Eğer ki Tanrı modelini "her şeye hakim, her şeyi ayarlayan, her şeyi bilen" gibi mutlak güçlü bir model olarak alırsak bu durum çelişkiye sebep olur. Bu durumda her şey Tanrı'nın kuklası olacağı için inanıp inanmama durumunu da Tanrı ayarlar, sonsuza kadar yakma kısmını da Tanrı ayarlar. Suçu insanda arasa da aslında Tanrı'nın kendi kendine insanlarla oynadığını görürsünüz. Bu durumda verilebilecek tek cevap "Paşa gönlü öyle istiyor." olur.
Kukla sorununu kısmen çözmek için "her şeyi ayarlayan" kısmını çıkarıp insanın eylemlerini Tanrı'nın iradesinden bağımsız olarak alabilirsiniz. Ancak bu sefer de "kuklası olmayanı cezalandıran", kendi yönetim biçimini halka zorla dayatan, baskıcı, insana daha yakın bir model elde ettiniz. Cevap yine aynı kaldı.
Bu, sorunun küçük bir kısmı. Huzur görmeniz için başka bir inanca inanmamanızı ve sadece ona inanmanızı söylese de aynısını söyleyen birçok inanç varken, bütün inançları gözden geçirip karara varmanız imkansızken, bütün inançları gözden geçirseniz dahi doğru inancı seçtiğinizi kesin olarak bilmenin bir yolu yokken; insanların etkileşime girdiği inançlar büyük çoğunlukla çevresi, okudukları, gördükleri, yaşadıkları ile sınırlıyken tam da şansınıza doğru inancın doğru yorumunun ayağınıza kadar geldiğini, onu seçerseniz kurtulacağınızı ancak ayağınıza kadar gelen bu istekleri yapmazsanız cezalandırılacağınızı düşünmek biraz fazla iyimser bir yaklaşım olur.
Buradan şuna geliyoruz. Ya bütün bunları bırakıp "Neden durumlar böyleyken böyle bir modele inanayım ki?" deyip dini inanç tutumunuzu, dini inancınızı veya inandığınız yorumu kendi içinize sinen başka bir şeyle değiştireceksiniz ya da çevrenizden gelene teslim olacaksınız.

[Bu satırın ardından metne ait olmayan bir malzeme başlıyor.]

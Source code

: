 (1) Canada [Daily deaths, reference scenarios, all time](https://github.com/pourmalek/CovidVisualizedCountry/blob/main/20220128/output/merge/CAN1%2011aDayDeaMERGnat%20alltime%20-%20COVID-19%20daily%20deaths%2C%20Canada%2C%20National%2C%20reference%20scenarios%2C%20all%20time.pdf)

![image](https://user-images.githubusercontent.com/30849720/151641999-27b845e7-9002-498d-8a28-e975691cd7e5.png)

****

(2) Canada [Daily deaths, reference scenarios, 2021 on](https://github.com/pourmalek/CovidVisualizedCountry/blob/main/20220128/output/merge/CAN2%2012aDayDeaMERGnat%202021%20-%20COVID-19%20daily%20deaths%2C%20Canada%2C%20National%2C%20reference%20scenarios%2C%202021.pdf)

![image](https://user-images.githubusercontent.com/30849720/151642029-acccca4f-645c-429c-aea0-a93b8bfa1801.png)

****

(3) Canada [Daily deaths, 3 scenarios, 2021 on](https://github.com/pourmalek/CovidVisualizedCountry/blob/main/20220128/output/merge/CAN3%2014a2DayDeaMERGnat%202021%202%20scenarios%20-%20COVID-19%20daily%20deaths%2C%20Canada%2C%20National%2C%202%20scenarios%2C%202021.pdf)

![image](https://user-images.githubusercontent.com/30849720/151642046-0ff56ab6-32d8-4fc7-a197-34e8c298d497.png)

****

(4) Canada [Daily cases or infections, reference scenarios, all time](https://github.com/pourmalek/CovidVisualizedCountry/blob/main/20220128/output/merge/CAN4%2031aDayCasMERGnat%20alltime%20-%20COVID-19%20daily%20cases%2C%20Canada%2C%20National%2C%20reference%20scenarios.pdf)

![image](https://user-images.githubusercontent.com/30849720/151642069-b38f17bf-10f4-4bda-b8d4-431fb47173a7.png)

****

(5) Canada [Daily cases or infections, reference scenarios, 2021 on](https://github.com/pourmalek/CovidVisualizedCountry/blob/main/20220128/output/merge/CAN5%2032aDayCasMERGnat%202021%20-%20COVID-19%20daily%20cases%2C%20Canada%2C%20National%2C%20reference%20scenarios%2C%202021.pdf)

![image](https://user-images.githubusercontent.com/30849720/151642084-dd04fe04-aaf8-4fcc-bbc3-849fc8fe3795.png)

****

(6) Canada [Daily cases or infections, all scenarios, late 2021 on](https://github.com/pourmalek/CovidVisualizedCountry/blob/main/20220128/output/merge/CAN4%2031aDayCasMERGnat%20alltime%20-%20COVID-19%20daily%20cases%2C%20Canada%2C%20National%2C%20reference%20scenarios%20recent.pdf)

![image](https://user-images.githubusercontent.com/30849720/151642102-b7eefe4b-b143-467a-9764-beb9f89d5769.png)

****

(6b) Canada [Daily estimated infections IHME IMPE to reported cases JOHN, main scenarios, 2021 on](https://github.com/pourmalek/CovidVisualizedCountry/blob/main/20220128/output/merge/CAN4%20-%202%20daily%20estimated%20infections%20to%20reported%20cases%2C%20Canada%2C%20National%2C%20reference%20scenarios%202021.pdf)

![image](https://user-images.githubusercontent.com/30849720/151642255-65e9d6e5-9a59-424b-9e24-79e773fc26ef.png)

Onlar: "Hayır! Biz, atalarımızdan gördüğümüz şeylere uyarız." derler. Ya ataları akıllarını kullanmayan ve doğru yolu bulamamış kimselerse?
Bu tarzda bir eleştiriyi dini inançlardan sıklıkla duyarsınız ancak dini inançların kendisi de bundan muaf değil. Bir inancı seçmenizi sağlayan şey, atalarınız değilse bile, hak yolu bulmanız değil. Çevresel ve siyasi etkenler.
Dini çerçevenin biraz dışından bakarsak, ikna edemediğiniz kişileri akıl almaz işkenceler ile tehdit etmek; o kişileri inandıramamanın, yönetememenin veya o kişilere söz geçirememenin yarattığı acizlik duygusunun dışavurumu gibi duruyor. Başka inançlara ikna olmamanız sorun değil, ancak söylediklerinin sizi ikna etmemesi onda size sayısız işkence yapma isteği uyandırıyor. Bu, aslında insanların yaşayabildiği bir durum. Demek ki psikolojik desteğe ihtiyacı olan sadece insanlar değil, Tanrı'nın bile bir psikoloğa ihtiyacı var.